Recorded data section start

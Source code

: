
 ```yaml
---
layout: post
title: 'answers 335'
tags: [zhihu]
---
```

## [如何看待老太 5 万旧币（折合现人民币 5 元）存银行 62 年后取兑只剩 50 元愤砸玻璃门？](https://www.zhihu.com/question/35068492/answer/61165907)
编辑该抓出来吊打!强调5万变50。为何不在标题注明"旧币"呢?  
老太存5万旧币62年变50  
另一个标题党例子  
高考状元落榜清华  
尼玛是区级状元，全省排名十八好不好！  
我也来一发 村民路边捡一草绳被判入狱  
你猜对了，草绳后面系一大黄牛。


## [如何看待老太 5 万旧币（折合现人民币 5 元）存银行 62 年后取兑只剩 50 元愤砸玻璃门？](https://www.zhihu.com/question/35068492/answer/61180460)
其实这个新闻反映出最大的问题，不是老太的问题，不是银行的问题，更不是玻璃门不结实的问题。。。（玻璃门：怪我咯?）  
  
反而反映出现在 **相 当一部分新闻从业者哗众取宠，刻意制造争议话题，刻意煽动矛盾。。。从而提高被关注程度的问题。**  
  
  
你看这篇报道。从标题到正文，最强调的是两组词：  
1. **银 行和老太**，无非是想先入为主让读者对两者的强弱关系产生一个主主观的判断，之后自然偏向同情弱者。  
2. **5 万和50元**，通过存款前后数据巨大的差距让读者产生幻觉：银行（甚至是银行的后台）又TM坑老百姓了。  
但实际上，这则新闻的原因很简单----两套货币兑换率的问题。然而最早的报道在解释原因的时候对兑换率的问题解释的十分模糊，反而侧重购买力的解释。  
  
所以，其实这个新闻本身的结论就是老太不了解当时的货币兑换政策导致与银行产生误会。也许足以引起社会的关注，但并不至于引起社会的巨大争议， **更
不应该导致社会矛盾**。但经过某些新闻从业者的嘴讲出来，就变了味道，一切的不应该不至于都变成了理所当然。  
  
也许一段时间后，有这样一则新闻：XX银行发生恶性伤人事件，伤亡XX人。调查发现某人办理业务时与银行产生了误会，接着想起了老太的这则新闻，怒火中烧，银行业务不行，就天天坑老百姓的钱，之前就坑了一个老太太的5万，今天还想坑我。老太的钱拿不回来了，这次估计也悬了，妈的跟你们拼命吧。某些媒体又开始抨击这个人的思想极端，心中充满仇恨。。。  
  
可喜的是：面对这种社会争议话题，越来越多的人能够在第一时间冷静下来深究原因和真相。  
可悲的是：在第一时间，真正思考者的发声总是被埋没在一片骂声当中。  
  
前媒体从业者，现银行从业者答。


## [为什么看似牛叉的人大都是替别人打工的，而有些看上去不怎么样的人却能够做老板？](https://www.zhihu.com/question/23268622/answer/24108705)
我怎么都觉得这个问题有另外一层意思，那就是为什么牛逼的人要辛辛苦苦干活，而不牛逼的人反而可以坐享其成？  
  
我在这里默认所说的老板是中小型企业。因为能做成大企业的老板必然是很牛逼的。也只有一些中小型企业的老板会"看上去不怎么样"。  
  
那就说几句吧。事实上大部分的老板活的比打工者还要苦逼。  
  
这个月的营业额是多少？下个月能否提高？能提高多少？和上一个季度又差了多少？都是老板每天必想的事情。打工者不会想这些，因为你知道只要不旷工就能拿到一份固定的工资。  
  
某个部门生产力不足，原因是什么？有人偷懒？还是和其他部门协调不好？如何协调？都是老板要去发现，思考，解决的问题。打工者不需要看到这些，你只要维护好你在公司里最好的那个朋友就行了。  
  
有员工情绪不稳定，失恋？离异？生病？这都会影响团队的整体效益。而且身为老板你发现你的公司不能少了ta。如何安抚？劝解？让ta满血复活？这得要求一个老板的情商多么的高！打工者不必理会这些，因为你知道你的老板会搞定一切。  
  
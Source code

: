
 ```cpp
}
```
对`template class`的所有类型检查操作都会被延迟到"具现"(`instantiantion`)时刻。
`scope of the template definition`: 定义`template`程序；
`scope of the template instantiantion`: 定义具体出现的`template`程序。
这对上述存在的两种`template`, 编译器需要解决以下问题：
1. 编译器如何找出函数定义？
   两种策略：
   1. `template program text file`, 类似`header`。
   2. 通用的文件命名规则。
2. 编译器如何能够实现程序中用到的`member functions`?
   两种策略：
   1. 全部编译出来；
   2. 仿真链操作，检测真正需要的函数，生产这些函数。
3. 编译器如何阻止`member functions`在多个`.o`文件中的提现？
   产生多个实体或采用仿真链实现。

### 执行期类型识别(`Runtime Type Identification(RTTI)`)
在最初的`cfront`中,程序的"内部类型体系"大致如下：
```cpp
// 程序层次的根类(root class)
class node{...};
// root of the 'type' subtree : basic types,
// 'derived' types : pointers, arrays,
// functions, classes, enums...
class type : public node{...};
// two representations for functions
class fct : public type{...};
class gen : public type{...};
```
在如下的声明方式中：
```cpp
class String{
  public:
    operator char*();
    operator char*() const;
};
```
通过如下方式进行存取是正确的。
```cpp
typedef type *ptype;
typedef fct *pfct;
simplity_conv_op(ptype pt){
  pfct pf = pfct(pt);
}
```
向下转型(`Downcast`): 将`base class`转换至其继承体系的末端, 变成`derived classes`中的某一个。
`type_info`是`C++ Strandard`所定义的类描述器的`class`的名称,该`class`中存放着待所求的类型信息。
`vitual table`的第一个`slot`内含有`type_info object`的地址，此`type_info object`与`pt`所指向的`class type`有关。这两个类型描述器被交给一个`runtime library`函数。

Recorded data section end

Goal of the exercise:
Report only how many lines above include "instantiantion".

Exercise output:
2